PunctuateText takes text with no- or limited- punctuation and returns the same text with corrected punctuation and capitalization.

rpc NaturalQueryResponse NaturalQuery(NaturalQueryRequest)

NaturalQuery is a search function that enables querying one or more documents or contexts with a query that is written in natural language.

rpc RivaNLPConfigResponse GetRivaNLPConfig(RivaNLPConfigRequest)

Enables clients to request the configuration of the current ASR service, or a specific model within the service.

message AnalyzeEntitiesOptions#

AnalyzeEntitiesOptions is an optional configuration message to be sent as part of an AnalyzeEntitiesRequest with query metadata

string lang#

Deprecated. Optional language field. Assumed to be “en-US” if not specified.

message AnalyzeEntitiesRequest#

AnalyzeEntitiesRequest is the input message for the AnalyzeEntities service

string query#

Deprecated. The string to analyze for intent and slots

Deprecated. Optional configuration for the request, including providing context from previous turns and hardcoding a domain/language

nvidia.riva.RequestId id

Deprecated. The ID to be associated with the request.
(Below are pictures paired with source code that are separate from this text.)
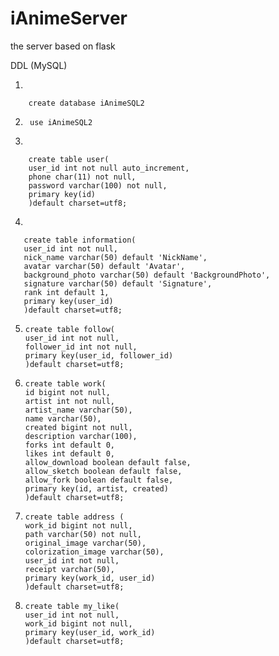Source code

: # iAnimeServer
the server based on flask

DDL (MySQL)

1.  
     
        create database iAnimeSQL2

2.      
        use iAnimeSQL2

3. 

        create table user(
        user_id int not null auto_increment,
        phone char(11) not null,
        password varchar(100) not null,
        primary key(id)
        )default charset=utf8;
   
4. 

       create table information(
       user_id int not null,
       nick_name varchar(50) default 'NickName',
       avatar varchar(50) default 'Avatar',
       background_photo varchar(50) default 'BackgroundPhoto',
       signature varchar(50) default 'Signature',
       rank int default 1,
       primary key(user_id)
       )default charset=utf8;

5. 
       create table follow(
       user_id int not null,
       follower_id int not null,
       primary key(user_id, follower_id)
       )default charset=utf8;
        
6. 
       create table work(
       id bigint not null,
       artist int not null,
       artist_name varchar(50),
       name varchar(50),
       created bigint not null,
       description varchar(100),
       forks int default 0,
       likes int default 0,
       allow_download boolean default false,
       allow_sketch boolean default false,
       allow_fork boolean default false,
       primary key(id, artist, created)
       )default charset=utf8;
        
7.
       create table address (
       work_id bigint not null,
       path varchar(50) not null,
       original_image varchar(50),
       colorization_image varchar(50),
       user_id int not null,
       receipt varchar(50),
       primary key(work_id, user_id)
       )default charset=utf8;
        
8.
       create table my_like(
       user_id int not null,
       work_id bigint not null,
       primary key(user_id, work_id)
       )default charset=utf8;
If provided, this will be returned in the corresponding response.

message AnalyzeIntentContext#

AnalyzeIntentContext is reserved for future use when we may send context back in a a variety of different formats (including raw neural network hidden states)

Reserved for future use

message AnalyzeIntentOptions#

AnalyzeIntentOptions is an optional configuration message to be sent as part of an AnalyzeIntentRequest with query metadata

string previous_intent#

Deprecated.

Deprecated.

string domain#

Deprecated. Optional domain field. Domain must be supported otherwise an error will be returned. If left blank, a domain detector will be run first and then the query routed to the appropriate intent classifier (if it exists)

string lang#

Deprecated. Optional language field. Assumed to be “en-US” if not specified.

message AnalyzeIntentRequest#

AnalyzeIntentRequest is the input message for the AnalyzeIntent service

string query#

Deprecated. The string to analyze for intent and slots

Deprecated. Optional configuration for the request, including providing context from previous turns and hardcoding a domain/language

nvidia.riva.RequestId id

Deprecated. The ID to be associated with the request. If provided, this will be returned in the corresponding response.

message AnalyzeIntentResponse#

AnalyzeIntentResponse is returned by the AnalyzeIntent service, and includes information related to the query’s intent, (optionally) slot data, and its domain.

Classification intent#

Deprecated. Intent classification result, including the label and score

TokenClassValue slots(repeated)#

Deprecated. List of tokens explicitly marked as filling a slot relevant to the intent, where the tokens may not exactly match the input (based on the recombined values after tokenization)

string domain_str#

Deprecated. Returns the inferred domain for the query if not hardcoded in the request. In the case where the domain was hardcoded in AnalyzeIntentRequest, the returned domain is an exact match to the request. In the case where no domain matches the query, intent and slots will be unset.

DEPRECATED, use Classification domain field.

Classification domain

Deprecated. Returns the inferred domain for the query if not hardcoded in the request. In the case where the domain was hardcoded in AnalyzeIntentRequest, the returned domain is an exact match to the request. In the case where no domain matches the query, intent and slots will be unset.

nvidia.riva.RequestId id

Deprecated. The ID associated with the request

message Classification#

Classification messages return a class name and corresponding score

string class_name#

Deprecated.

float score#

Deprecated.

message ClassificationResult#

ClassificationResults contain zero or more Classification messages If the number of Classifications is > 1, top_n > 1 must have been specified.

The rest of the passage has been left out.